Państwa z grupy G7 zapytają o sztuczną inteligencję… papieża

Sztuczna inteligencja chyba naprawdę staje się zagrożeniem. Zdesperowani liderzy państw G7 składają więc ręce do modlitwy i proszą o boską interwencję. W efekcie na szczycie grupy jako ekspert pojawi się... papież.
  • Papież Franciszek ma pojawić się na szczycie G7.
  • Głowa Kościoła ma wypowiedzieć się na temat... AI.
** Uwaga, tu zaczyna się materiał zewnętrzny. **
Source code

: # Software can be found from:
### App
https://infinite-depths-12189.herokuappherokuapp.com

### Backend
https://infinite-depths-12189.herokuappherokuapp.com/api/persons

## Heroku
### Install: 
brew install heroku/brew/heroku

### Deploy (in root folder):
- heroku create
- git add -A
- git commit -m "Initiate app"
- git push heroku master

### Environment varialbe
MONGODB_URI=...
Papież będzie radził, co robić w kwestii sztucznej inteligencji

To, że papież Franciszek pojawi się na organizowanym przez Włochy szczycie grupy G7 nie musi jeszcze dziwić. Zaskakuje jednak to, że ma wypowiedzieć się na miejscu nt. AI.
Obecność Franciszka dodaje prestiżu grupie G7
- przekazała mediom premier Włoch Giorgia Meloni. Wspomniany szczyt odbędzie się w dniach 13-15 czerwca we włoskiej Apulii. Papież będzie więc miał z Watykanu niedaleko. Może stąd pomysł, by go zaprosić. Trudno bowiem pojąć, co w debatę ma wnieść głowa Kościoła. Zapewne wypowie się na temat AI pod kątem etycznym. Problem w tym, że, by podjąć taką dyskusję, trzeba dokładnie wiedzieć, jak działa nowa technologia. Coś nam zaś mówi, że 87-letni Franciszek może niekoniecznie uchodzić za specjalistę w tej dziedzinie. Na miejscu debatować będą też przywódcy Wielkiej Brytanii, Kanady, Francji, Niemiec, Japonii i Stanów Zjednoczonych.

Zaprosiłam papieża, bo...

Jaki jest jednak oficjalny powód zaproszenia Ojca Kościoła? Włoska premier twierdzi, że chodzi o to, że Franciszek wypowiadał się już na temat AI. I faktycznie, wcześniej apelował do polityków m.in. o podpisanie ponadnarodowego traktatu, który regulowałby rozwój sztucznej inteligencji. Podkreślał, że ta może być rozwijana, ale zgodnie z etyką.
Jest to wyzwanie, z którym nikt z nas nie może zmierzyć się w pojedynkę i uważam, że konieczne jest docenienie tego, co najlepsze w refleksji etycznej i intelektualnej, która rozwija się w tej dziedzinie. Serdecznie dziękuję Ojcu Świętemu za przyjęcie zaproszenia Włoch. Jego obecność dodaje prestiżu naszemu narodowi, całej grupie G7
- dodała włoska premier. Z drugiej strony, o etyczny rozwój AI upomniało się ostatnio też Amnesty International, które wskazało w swoim nowym raporcie na to, że Big Techy rozwijają nową technologię nie zważając na jej późniejsze wykorzystywanie np. w cyberwojnach, dzieleniu społeczeństw i zwiększaniu inwigilacji.